Santurbán, como los otros páramos del continente, también captura grandes cantidades de carbono, siendo así un aliado clave para la mitigación de la crisis climática. Es además refugio para cientos de especies amenazadas, incluyendo al icónico oso de anteojos.
La tierra en y alrededor del páramo contiene oro y otros minerales. Ello ha puesto a Santurbán en la mira de la industria minera multinacional que, por décadas, ha buscado instalar proyectos de gran escala en el ecosistema que amenazan con degradarlo.
El Comité para la Defensa del Agua y el Páramo de Santurbán —una coalición de personas defensoras ambientales— ha frenado estos intentos continuos, apoyado por AIDA y otras organizaciones de la sociedad civil.
Antecedentes
El páramo de Santurbán está en medio de la cordillera Oriental de los Andes colombianos, en los departamentos de Santander y Norte de Santander, a una altura que va de los 2.200 a los 4.290 metros sobre el nivel del mar.
Comprende una superficie de 129.743 hectáreas, en las que alberga 57 lagunas.
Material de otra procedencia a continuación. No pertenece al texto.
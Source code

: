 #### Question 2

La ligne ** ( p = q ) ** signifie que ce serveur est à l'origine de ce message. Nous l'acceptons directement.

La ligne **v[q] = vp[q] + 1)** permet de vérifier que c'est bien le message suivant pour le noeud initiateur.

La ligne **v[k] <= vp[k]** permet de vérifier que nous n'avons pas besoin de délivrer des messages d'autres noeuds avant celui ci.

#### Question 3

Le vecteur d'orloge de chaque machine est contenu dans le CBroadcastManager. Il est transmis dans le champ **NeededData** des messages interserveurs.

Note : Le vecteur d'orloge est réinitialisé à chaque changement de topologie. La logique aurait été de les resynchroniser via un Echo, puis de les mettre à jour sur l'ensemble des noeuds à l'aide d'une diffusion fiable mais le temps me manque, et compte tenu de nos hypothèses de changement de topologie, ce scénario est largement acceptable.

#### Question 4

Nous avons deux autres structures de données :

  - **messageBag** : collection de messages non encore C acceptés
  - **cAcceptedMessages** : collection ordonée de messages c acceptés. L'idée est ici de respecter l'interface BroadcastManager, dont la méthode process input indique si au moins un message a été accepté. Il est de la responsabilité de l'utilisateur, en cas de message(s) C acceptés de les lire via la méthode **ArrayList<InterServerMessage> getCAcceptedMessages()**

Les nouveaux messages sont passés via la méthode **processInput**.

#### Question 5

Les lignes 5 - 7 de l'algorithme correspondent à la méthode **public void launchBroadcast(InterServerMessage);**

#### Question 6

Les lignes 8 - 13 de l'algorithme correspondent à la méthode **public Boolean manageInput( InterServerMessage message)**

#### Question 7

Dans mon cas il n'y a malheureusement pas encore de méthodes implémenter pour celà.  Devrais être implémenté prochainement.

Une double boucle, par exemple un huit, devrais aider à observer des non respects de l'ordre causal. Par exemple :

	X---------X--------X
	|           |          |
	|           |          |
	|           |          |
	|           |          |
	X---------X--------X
Es hábitat de 457 especies de plantas y de 293 de fauna vertebrada.
En Santurbán existen yacimientos mineros, sobre todo de oro, pero también de plata y cobre. A ello se debe la tradición minera de la región, particularmente en la parte del páramo que está en Santander, en la provincia de Soto Norte. Las comunidades de la zona han construido su cultura e identidad en torno a la extracción de oro, principalmente artesanal y de pequeña escala.
Pero los depósitos de oro en el páramo también han atraído, desde los años 90, a conglomerados mineros extranjeros que han buscado desarrollar proyectos de gran escala. Esto ha generado preocupación en la población que se abastece de las fuentes hídricas de Santurbán, quienes se han movilizado en defensa del agua, el territorio y la vida.
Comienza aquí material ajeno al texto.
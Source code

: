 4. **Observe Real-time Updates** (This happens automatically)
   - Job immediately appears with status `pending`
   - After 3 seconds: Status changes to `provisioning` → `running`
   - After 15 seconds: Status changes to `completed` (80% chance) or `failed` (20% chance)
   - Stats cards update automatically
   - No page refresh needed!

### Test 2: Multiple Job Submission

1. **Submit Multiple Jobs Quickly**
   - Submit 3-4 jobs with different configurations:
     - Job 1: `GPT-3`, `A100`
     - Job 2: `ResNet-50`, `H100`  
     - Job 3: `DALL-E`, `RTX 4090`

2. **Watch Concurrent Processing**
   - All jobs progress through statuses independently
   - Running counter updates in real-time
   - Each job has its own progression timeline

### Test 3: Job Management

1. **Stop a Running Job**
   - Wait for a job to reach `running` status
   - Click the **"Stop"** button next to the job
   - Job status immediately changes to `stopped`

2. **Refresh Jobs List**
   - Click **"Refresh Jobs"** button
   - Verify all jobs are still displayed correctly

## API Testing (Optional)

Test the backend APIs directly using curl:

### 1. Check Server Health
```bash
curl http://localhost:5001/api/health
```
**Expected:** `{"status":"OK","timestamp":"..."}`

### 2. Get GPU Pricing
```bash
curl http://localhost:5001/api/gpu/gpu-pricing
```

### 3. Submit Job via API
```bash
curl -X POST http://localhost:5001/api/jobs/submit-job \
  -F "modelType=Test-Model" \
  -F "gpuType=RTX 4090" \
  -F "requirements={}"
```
Pese a que normas nacionales e internacionales prohíben la minería en páramos, el gobierno colombiano ha otorgado títulos mineros a empresas transnacionales en Santurbán.

Foto: Keishpixl / Pixabay.
El largo camino de defensa del páramo
Una de las empresas que buscó desarrollar gran minería en Santurbán es Eco Oro Minerals Corp. —antes Greystar Resources—, empresa canadiense que pretendía instalar allí la mina a cielo abierto Angostura para extraer oro y plata. Entre 1994 y 1995, la empresa adquirió sus títulos mineros e hizo exploraciones. Y en 2010 solicitó el permiso de explotación minera.
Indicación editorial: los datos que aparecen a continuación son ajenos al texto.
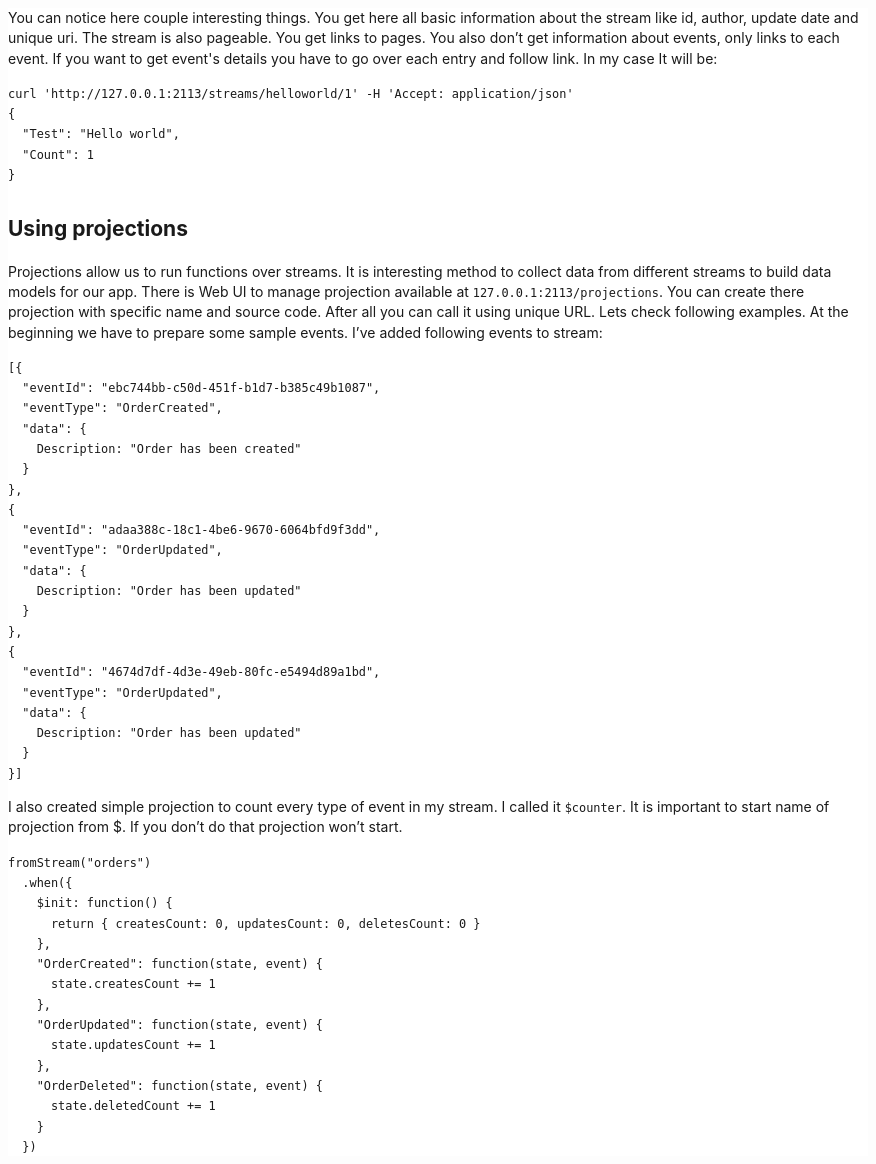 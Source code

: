 You can notice here couple interesting things. You get here all basic information about the stream like id, author, update date and unique uri. The stream is also pageable. You get links to pages. You also don’t get information about events, only links to each event. 
If you want to get event's details you have to go over each entry and follow link. In my case It will be:

```
curl 'http://127.0.0.1:2113/streams/helloworld/1' -H 'Accept: application/json'
{
  "Test": "Hello world",
  "Count": 1
}
```

## Using projections

Projections allow us to run functions over streams. It is interesting method to collect data from different streams to build data models for our app. There is Web UI to manage projection available at `127.0.0.1:2113/projections`. You can create there projection with specific name and source code. After all you can call it using unique URL. Lets check following examples.
At the beginning we have to prepare some sample events. I’ve added following events to stream:

```
[{
  "eventId": "ebc744bb-c50d-451f-b1d7-b385c49b1087",
  "eventType": "OrderCreated",
  "data": {
    Description: "Order has been created"
  }
},
{
  "eventId": "adaa388c-18c1-4be6-9670-6064bfd9f3dd",
  "eventType": "OrderUpdated",
  "data": {
    Description: "Order has been updated"
  }
},
{
  "eventId": "4674d7df-4d3e-49eb-80fc-e5494d89a1bd",
  "eventType": "OrderUpdated",
  "data": {
    Description: "Order has been updated"
  }
}]
```

I also created simple projection to count every type of event in my stream. I called it `$counter`. It is important to start name of projection from $. If you don’t do that projection won’t start.

```
fromStream("orders")
  .when({
    $init: function() {
      return { createsCount: 0, updatesCount: 0, deletesCount: 0 }
    },
    "OrderCreated": function(state, event) {
      state.createsCount += 1
    },
    "OrderUpdated": function(state, event) {
      state.updatesCount += 1
    },
    "OrderDeleted": function(state, event) {
      state.deletedCount += 1
    }
  })
```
Fue en ese año cuando AIDA se involucró en la defensa del ecosistema, apoyando al Comité para la Defensa del Agua y el Páramo de Santurbán. Nuestro trabajo legal contribuyó a que, en mayo de 2011, el gobierno colombiano negara la licencia ambiental a la mina.
En enero de 2013, el gobierno declaró una parte del páramo (11.700 hectáreas) como Parque Natural Regional. Ese año —junto con el comité y organizaciones aliadas—, realizamos una campaña y trabajo de incidencia para que el gobierno reconociera la totalidad de Santurbán como ecosistema de páramo mediante una delimitación con base en criterios científicos. En diciembre de 2014, el Ministerio de Ambiente realizó una delimitación que protegía el 76 % del páramo (98.954 hectáreas).
Por otro lado, fruto de un litigio apoyado por AIDA, en febrero de 2016, el más alto tribunal de Colombia reafirmó que la minería en páramos está prohibida.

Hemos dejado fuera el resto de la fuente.